Levelling-up and Regeneration Bill Debate
Full Debate: Read Full DebateLord Best
Main Page: Lord Best (Crossbench - Life peer)Department Debates - View all Lord Best's debates with the Leader of the House
(1 year ago)
Lords ChamberMy Lords, I rise very briefly, aware of the hour, to offer the Green group’s support for all the alternative amendments in this group and to reflect on how your Lordships’ House is still trying to fix some utterly extraordinary holes in this Bill. If you think of what the holes are that we are filling, they are related to climate but also to public health and the cost of living crisis—the issues that are of great concern to people all round this country, but particularly those in the areas that the levelling-up Bill is most supposed to be addressing.
I must note that at about the same time that we are speaking, in the other place there is a Statement on the impacts of Storm Babet. The noble Baroness, Lady McIntosh, referred to this. We have had tragic deaths. Huge numbers of people have seen their lives torn apart by flooding. There are now 1.9 million people living in homes at significant risk of flooding. That figure will double by 2050. We have a huge problem with public health. We often hear in your Lordships’ House the concern about getting ill people back to work. We must get productivity up. These are issues that the Government are talking about all the time and issues that these amendments are trying to address.
So, once again, we are trying to help and we can only hope that the Government will listen.
My Lords, I rise to speak to Motion ZH, the government amendment in lieu of Lords Amendment 329. The intention of the earlier Lords amendment was to make local plans more specific in spelling out the housing needs of each locality and the ways in which those needs are to be met. This would identify how homelessness and temporary accommodation can be eliminated over a reasonable timescale. The amendment, devised by Shelter, detailed what the local plan should cover, including the needs of all those registered on the local housing authority’s allocation scheme. This would mean all local plans highlighting the need for, and the steps to provide, the homes sought by those now in increasing difficulty as opportunities to buy or to rent have become alarmingly scarce.
The government amendment seeks to take this on board in a somewhat condensed version.
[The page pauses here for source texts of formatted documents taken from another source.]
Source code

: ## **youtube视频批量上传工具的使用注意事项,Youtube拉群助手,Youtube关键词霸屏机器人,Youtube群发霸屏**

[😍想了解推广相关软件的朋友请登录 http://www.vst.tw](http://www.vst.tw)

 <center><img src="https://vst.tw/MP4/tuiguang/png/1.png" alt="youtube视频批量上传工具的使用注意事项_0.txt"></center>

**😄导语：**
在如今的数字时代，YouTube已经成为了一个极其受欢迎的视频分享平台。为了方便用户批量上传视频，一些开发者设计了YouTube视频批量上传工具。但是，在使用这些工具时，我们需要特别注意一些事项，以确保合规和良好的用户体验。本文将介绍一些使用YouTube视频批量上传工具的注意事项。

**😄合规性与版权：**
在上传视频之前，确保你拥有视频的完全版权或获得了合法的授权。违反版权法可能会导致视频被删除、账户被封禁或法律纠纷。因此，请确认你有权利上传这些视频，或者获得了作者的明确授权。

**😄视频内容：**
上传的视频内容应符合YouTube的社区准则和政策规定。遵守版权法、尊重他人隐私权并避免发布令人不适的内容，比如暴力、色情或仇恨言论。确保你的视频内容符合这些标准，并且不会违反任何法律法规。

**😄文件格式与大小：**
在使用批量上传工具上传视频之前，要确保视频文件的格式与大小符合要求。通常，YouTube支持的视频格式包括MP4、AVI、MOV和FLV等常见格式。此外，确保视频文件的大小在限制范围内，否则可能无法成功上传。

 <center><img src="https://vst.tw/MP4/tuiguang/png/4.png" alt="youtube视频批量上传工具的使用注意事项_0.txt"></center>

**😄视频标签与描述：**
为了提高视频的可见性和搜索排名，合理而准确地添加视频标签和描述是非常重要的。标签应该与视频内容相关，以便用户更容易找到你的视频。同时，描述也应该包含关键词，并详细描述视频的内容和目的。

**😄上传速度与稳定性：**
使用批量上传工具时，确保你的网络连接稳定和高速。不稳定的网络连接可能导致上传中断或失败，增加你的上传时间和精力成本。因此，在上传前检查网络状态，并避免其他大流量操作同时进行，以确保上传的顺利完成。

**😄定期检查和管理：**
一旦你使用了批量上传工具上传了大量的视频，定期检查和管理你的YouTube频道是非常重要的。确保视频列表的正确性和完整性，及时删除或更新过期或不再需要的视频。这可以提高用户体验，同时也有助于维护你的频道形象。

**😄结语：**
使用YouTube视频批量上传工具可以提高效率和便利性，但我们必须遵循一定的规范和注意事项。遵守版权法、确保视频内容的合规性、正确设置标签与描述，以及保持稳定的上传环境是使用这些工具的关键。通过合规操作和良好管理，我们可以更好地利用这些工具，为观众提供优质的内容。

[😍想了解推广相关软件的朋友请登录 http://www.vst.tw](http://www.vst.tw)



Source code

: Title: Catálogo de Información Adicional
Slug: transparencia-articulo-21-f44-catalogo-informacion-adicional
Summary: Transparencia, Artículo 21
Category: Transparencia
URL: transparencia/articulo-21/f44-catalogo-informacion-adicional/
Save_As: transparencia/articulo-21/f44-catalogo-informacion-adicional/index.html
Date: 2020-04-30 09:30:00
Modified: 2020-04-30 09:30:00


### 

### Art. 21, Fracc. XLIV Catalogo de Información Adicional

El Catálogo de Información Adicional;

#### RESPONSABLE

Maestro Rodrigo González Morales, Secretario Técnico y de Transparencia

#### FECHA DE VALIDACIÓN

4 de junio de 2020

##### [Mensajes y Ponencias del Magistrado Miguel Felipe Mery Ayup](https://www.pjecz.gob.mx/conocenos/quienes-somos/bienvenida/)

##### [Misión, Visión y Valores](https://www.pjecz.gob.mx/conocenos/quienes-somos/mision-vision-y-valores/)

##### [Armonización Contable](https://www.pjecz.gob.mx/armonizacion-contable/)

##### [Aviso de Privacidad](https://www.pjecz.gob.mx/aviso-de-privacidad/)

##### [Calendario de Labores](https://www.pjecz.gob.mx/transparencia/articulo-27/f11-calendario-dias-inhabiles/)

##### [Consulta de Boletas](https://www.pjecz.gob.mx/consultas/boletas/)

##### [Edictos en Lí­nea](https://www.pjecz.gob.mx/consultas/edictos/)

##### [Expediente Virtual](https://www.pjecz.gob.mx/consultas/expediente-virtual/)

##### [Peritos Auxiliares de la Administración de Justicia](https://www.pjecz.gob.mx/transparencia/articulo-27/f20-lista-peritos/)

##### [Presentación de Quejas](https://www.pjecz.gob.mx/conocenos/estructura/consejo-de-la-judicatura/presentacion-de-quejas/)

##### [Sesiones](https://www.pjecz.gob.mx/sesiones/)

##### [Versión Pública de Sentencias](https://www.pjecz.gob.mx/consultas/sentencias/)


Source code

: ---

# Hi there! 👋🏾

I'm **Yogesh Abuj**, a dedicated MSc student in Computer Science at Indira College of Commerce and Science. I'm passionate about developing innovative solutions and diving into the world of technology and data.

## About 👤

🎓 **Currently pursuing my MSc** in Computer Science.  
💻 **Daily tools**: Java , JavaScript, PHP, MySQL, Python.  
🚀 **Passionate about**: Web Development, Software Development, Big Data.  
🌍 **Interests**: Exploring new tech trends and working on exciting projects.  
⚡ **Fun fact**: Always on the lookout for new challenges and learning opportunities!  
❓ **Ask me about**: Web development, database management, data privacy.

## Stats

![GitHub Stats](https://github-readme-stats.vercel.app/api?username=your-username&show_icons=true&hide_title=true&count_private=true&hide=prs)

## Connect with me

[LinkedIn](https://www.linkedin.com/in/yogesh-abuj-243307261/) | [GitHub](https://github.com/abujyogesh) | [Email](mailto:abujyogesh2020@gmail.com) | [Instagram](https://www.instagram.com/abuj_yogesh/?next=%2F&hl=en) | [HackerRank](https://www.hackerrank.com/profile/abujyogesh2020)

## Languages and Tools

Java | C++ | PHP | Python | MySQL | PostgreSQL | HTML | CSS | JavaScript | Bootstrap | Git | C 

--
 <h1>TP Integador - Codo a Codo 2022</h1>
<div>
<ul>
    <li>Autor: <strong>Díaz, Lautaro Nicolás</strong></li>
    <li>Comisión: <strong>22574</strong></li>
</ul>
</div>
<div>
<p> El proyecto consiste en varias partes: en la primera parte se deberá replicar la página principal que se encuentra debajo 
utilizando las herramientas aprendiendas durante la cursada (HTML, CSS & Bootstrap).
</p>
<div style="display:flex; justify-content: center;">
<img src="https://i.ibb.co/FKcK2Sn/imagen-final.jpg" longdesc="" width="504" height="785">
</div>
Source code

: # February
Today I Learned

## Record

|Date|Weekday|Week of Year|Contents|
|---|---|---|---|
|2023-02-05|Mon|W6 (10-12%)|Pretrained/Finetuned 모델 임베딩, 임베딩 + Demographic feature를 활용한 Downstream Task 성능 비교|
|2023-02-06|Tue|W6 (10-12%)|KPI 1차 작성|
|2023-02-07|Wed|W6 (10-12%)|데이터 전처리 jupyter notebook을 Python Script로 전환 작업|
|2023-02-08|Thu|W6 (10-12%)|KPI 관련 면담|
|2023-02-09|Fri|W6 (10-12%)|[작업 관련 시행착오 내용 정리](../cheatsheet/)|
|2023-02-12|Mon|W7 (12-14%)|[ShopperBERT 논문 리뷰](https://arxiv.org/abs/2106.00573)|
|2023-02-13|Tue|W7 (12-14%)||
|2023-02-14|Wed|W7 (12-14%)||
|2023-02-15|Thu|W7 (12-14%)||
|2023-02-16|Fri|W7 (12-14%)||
It requires the local plan to
“take account of an assessment of the amount, and type, of housing that is needed in the local planning authority’s area, including the amount of affordable housing that is needed”.
This takes us into the same territory as my amendment and would sharpen up local plans to provide more precision in identifying and addressing the need for housing for those who are homeless or in temporary accommodation or on the never-ending waiting list for a home that they can afford. What is on the face of the Bill will now need to be buttressed by guidance for local planning authorities, to put a bit more flesh on the bones of this legislative measure. It would be good if the Minister could provide an assurance that this ingredient will be incorporated in forthcoming planning guidance.
The government amendment in lieu also raises the thorny question of defining “affordable housing”, which has been debated in this House on numerous occasions and not resolved. The government amendment adds that “affordable housing” means social housing as it has been defined—very broadly and often misleadingly—since 2008. However, the amendment adds some new, encouraging words that “affordable housing” could mean housing of
“any other description of housing that may be prescribed”.
This is helpful. It opens the door for a new definition of affordable housing which, in the future, this or another Secretary of State may prescribe. It would be good to see whether agreement can be reached in the months ahead on a more satisfactory definition, to update the old one from 2008 in readiness for the first opportunity to substitute a better version.
With these comments, I say that I feel that the Government have made a serious effort to take on board the need to sharpen up the local plan in respect of meeting housing need. I am grateful to the Government, and to the Minister in particular, for this change that they are willing to make to the Bill.
My Lords, I have one remark to make in support of Motion M1, put forward by the noble Lord, Lord Ravensdale. The noble Earl, with whom it is always so difficult to disagree, stated that the reason the Government are unhappy with the idea of climate change becoming more central is that it opens up a wide range of challenge. But climate change is going to be the central, existential issue of planning beyond our lifetimes. It is not an add-on; it is not planting a few trees in order to get planning permission. It is absolutely core, and dealing with that will make life very difficult for planning applications. I support this amendment so that climate change becomes central to the decision-making process, not an adjunct.